To begin with, as a matter of abundant caution, the AAI has transferred all officers that had anything to do with the tendering system till now""if done periodically, the idea's to ensure no officer gets too close to any bidder, as happens invariably over a period of time. In addition, there's now a policy that no tender conditions are to be changed after the bid has been called for (curiously, given how common this is, the AAI never had a policy prohibiting this), and a new system is being put in place to evaluate tenders which reduce the scope for human intervention""all bidders have to submit their price bids in a certain format, and from there, it's supposed to be a simple matter of just comparing one number with another.
 
In the case of a tender for aircraft for testing the Automatic Flight Inspection System (the aircraft is used to calibrate the equipment on the ground from time to time) a year ago, for instance, the AAI's original tender stated the aircraft must be able to fly up to a height of at least 35,000 feet""this virtually eliminated most aircraft and, in any case, you don't need to fly to 35,000 feet to be able to test the AFIS system.
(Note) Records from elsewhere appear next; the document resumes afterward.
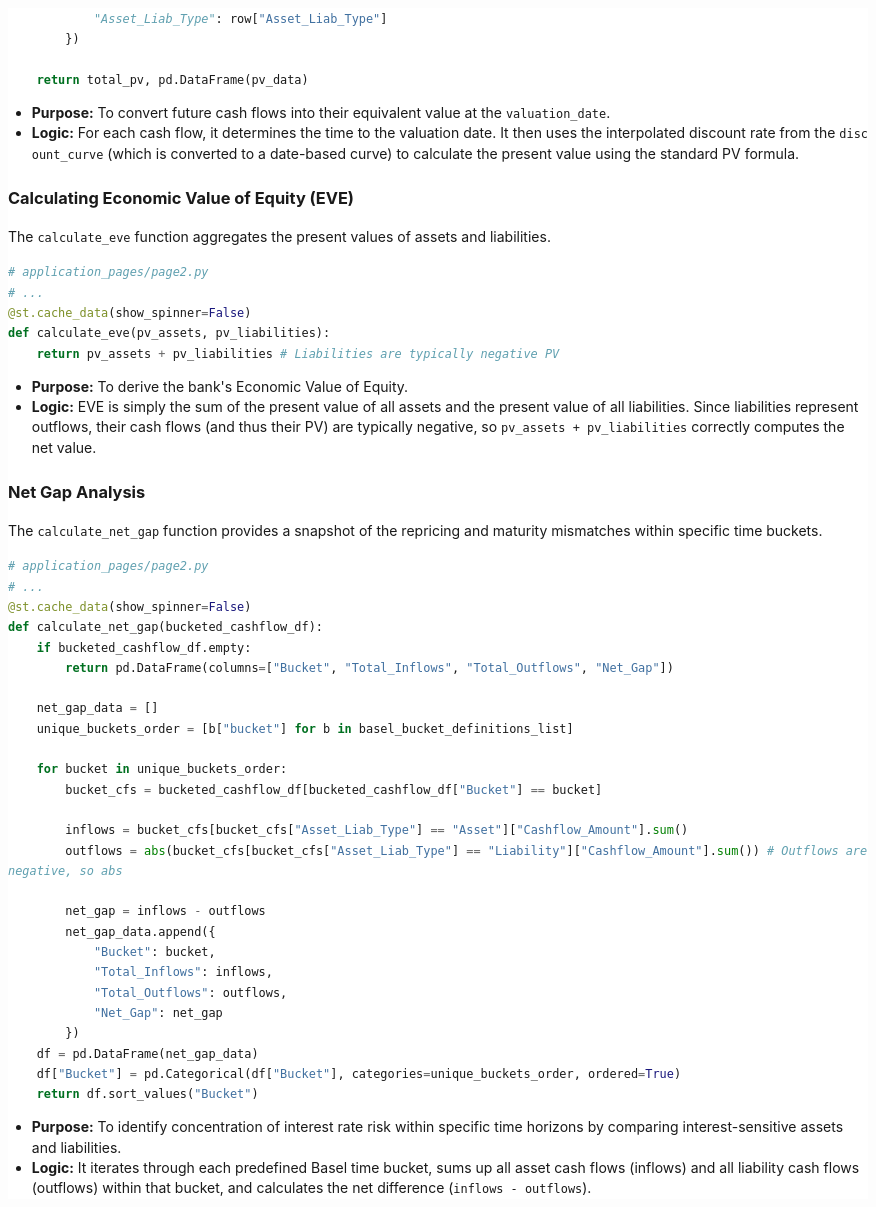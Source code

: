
 ```python
            "Asset_Liab_Type": row["Asset_Liab_Type"]
        })
    
    return total_pv, pd.DataFrame(pv_data)
```
-   **Purpose:** To convert future cash flows into their equivalent value at the `valuation_date`.
-   **Logic:** For each cash flow, it determines the time to the valuation date. It then uses the interpolated discount rate from the `discount_curve` (which is converted to a date-based curve) to calculate the present value using the standard PV formula.

### Calculating Economic Value of Equity (EVE)

The `calculate_eve` function aggregates the present values of assets and liabilities.

```python
# application_pages/page2.py
# ...
@st.cache_data(show_spinner=False)
def calculate_eve(pv_assets, pv_liabilities):
    return pv_assets + pv_liabilities # Liabilities are typically negative PV
```
-   **Purpose:** To derive the bank's Economic Value of Equity.
-   **Logic:** EVE is simply the sum of the present value of all assets and the present value of all liabilities. Since liabilities represent outflows, their cash flows (and thus their PV) are typically negative, so `pv_assets + pv_liabilities` correctly computes the net value.

### Net Gap Analysis

The `calculate_net_gap` function provides a snapshot of the repricing and maturity mismatches within specific time buckets.

```python
# application_pages/page2.py
# ...
@st.cache_data(show_spinner=False)
def calculate_net_gap(bucketed_cashflow_df):
    if bucketed_cashflow_df.empty:
        return pd.DataFrame(columns=["Bucket", "Total_Inflows", "Total_Outflows", "Net_Gap"])

    net_gap_data = []
    unique_buckets_order = [b["bucket"] for b in basel_bucket_definitions_list]
    
    for bucket in unique_buckets_order:
        bucket_cfs = bucketed_cashflow_df[bucketed_cashflow_df["Bucket"] == bucket]
        
        inflows = bucket_cfs[bucket_cfs["Asset_Liab_Type"] == "Asset"]["Cashflow_Amount"].sum()
        outflows = abs(bucket_cfs[bucket_cfs["Asset_Liab_Type"] == "Liability"]["Cashflow_Amount"].sum()) # Outflows are negative, so abs

        net_gap = inflows - outflows
        net_gap_data.append({
            "Bucket": bucket,
            "Total_Inflows": inflows,
            "Total_Outflows": outflows,
            "Net_Gap": net_gap
        })
    df = pd.DataFrame(net_gap_data)
    df["Bucket"] = pd.Categorical(df["Bucket"], categories=unique_buckets_order, ordered=True)
    return df.sort_values("Bucket")
```
-   **Purpose:** To identify concentration of interest rate risk within specific time horizons by comparing interest-sensitive assets and liabilities.
-   **Logic:** It iterates through each predefined Basel time bucket, sums up all asset cash flows (inflows) and all liability cash flows (outflows) within that bucket, and calculates the net difference (`inflows - outflows`).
So, wiser counsel prevailed, and the specs were changed to 25,000 feet. After two bids came in, one for a larger aircraft and one for a smaller one, a new criterion was brought into the specs""the AAI now decided that they would look at the life-cycle cost of operating the aircraft. Naturally, the larger aircraft lost. And, in the case of the AFIS itself, while three of the five bidders were rejected on technical grounds, the AAI paid scant attention to the fact that the two remaining bids were actually from group companies and so they really had one bid.
 
In another case, of aerodrome simulators for training air traffic control personnel, after the financial bids were opened, the lowest bidder (L1) was disqualified on technical grounds! The next bidder (L2) was then told he would get the bid provided he matched the L1 price. How this was done is a story in itself. One of the pieces of equipment quoted in the L2 bidder's schedule cost $40,000 and this was reduced to $2,500 during the negotiations (there were other such instances). So far, so good. During the negotiations, however, the L2 bidder was allowed the sum of $100,000 as the cost of "factory optimisation"! It's another matter that there was no such head in the original tender/bid. The idea, in this case, was to allow the vendor to reduce hardware costs on which there is an import duty and make this up by increasing software costs on which there is no duty.
 
What is now proposed is that, as against the earlier procedure, which allowed vendors to change their hardware-software mix to dodge duty, the AAI will simply ask for costs regardless of duties, and evaluate the project costs on this basis. Changing the hardware:software mix to impossible levels (it's like saying 95 per cent of the value of your Dell laptop is software!) to get an advantage on customs duties, by the way, is common across all government purchases. Just recently, Lucent of the US alleged Chinese competitor Huawei Technologies had done precisely this in a BSNL tender for CDMA phones.
 
Spares are another big problem area. Vendors typically lower the cost of the original equipment and then inflate the cost of spares since they know a certain quantity of spares just has to be bought once they're in""printer manufacturers, by the way, do much the same thing when they virtually give away printers for free and then milk you on the cost of the ink cartridges. What the AAI is planning to do is to ask companies to draw up a list of all spares (or at least the important ones) and give their prices along with the original equipment""in which case, it will be in a position to come up with a proper evaluation of the actual life-cycle cost of the various equipment which is being bid for.
 
Here's wishing Mr Ramalingam all success.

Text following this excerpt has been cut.